Et puis, il y a les coéquipiers, car si ses succès sont "le fruit d’un gros travail, d’entraînements costauds et poussés", Decrion reconnaît que "la mise en place d’une structure conquérante" a joué un rôle au moins aussi important essentiel. "Avec Nacer, il suffit de mettre une équipe à sa disposition, où tout le monde, jusqu’au chauffeur de bus, le met en confiance, explique-t-il. On s’en rend compte sur ce Giro, où ses coéquipiers abattent un énorme travail pour lui, et ça paye". Lors de la quatrième étape, le travail de Johan Le Bon n’est pas passé inaperçu. Mardi, c’est Sébastien Chavanel qui a joué un rôle primordial pour propulser son leader vers un troisième succès.

Loin d’être un solitaire renfermé et caractériel, Bouhanni est un meneur qui possède déjà une compréhension pointue de la course. "Sa principale qualité, c’est d’être un metteur au point : il sait ce qu’il veut, confirme Decrion. Lors d’un briefing, Nacer peut définir une stratégie de course. En course, il sait se placer et placer ses coéquipiers pour atteindre son but. C’est hyper-rassurant de courir avec lui. Il est né pour diriger." Tueur dans les derniers mètres, perfectionniste jusqu’au bout des ongles, c’est "un bonheur à l’entraînement", "un gars docile, fidèle et facile à vivre" dans la vie de tous les jours.

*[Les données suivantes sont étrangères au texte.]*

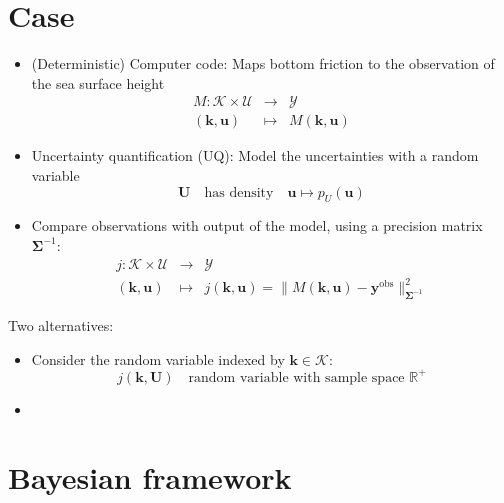 \documentclass[a0,portrait, 30pt]{a0poster}
\newcommand{\yobs}{\bm{y}^{\mathrm{obs}}}
\begin{document}
\begin{minipage}{0.48\linewidth}

\section*{Case}
\begin{itemize}
  \item (Deterministic) Computer code: Maps bottom friction to the observation of the sea surface height
\begin{equation*}
  \begin{array}{rcl}
    M: \mathcal{K} \times \mathcal{U} & \longrightarrow & \mathcal{Y} \\
    (\bm{k},\bm{u}) & \longmapsto & M(\bm{k},\bm{u})
    \end{array} 
  \end{equation*}
\item Uncertainty quantification (UQ): Model the uncertainties with a random variable
  \begin{equation*}
    \bm{U} \quad \text{has density} \quad \bm{u} \mapsto p_U(\bm{u})
  \end{equation*}
\item Compare observations with output of the model, using a precision matrix $\bm{\Sigma}^{-1}$:
  \begin{equation*}
   \begin{array}{rcl}
    j: \mathcal{K} \times \mathcal{U} & \longrightarrow & \mathcal{Y} \\
    (\bm{k},\bm{u}) & \longmapsto & j(\bm{k},\bm{u}) = \|M(\bm{k},\bm{u}) - \yobs \|^2_{\bm{\Sigma}^{-1}}
    \end{array} 
  \end{equation*}
\end{itemize}

  Two alternatives:
  \begin{itemize}
  \item  Consider the random variable indexed by $\bm{k} \in \mathcal{K}$:
    \begin{equation*}
      j(\bm{k},\bm{U}) \quad \text{random variable with sample space } \mathbb{R}^+ 
    \end{equation*}
    \item 
    \end{itemize}

    \section*{Bayesian framework}
\end{minipage}
\end{document}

"Au même âge, Cavendish n'était pas au-dessus"

Pour toutes ces raisons, l’ancien coureur est convaincu que les résultats du Spinalien n’ont rien n’anecdotique ou de passager. Il pense même qu’en raflant trois étapes, Bouhanni a déjà franchi la marche la plus haute. "Le plus dur, c’est la première fois. Maintenant, c’est acquis et il saura réitérer ces performances". Le sprinteur, certain de ses qualités de puncheur, veut aller plus loin et assure qu’il pourra remporter un jour l’une des grandes classiques du début de saison, courses dont il a été écarté cette année au profit d’Arnaud Démare.

Les intérêts de ce dernier, qui se concilient difficilement avec ceux de Bouhanni au sein de la FDJ.fr, n’affolent pas Decrion. "Il faut des grands duels pour intéresser le public", tempère-t-il en rappelant celui qui a opposé Jacques Anquetil et Raymond Poulidor. La concurrence entre les deux coureurs, entraperçue lors des championnats de France 2012 remportés par Bouhanni (devant Démare) prend une nouvelle ampleur à l’approche du Tour de France et risque de donner du fil à retordre aux dirigeants de la formation française, qui n’ont visiblement pas anticipé l’explosion simultanée des deux potentiels. "Les consignes ne sont pas claires", regrette Bouhanni.

Visiblement peu marqué par ces palabres, le Français continue d’enquiller les succès. Depuis le début de l’année, il a décroché autant de victoires que Mark Cavendish. "C'est une icône dans le sprint, mais Nacer n'a que 23 ans et au même âge, Cavendish n'était pas au-dessus de lui", garantit Chavanel. "C’est une assurance tous risques pour les six prochaines années au moins, parie Decrion. En remportant ces trois étapes, il montre qu’il a trouvé la formule (…) Or, c’est un garçon qui va de l’avant et ne regarde jamais dans son dos. Après un succès, une seule chose l’intéresse : la prochaine montée d’adrénaline".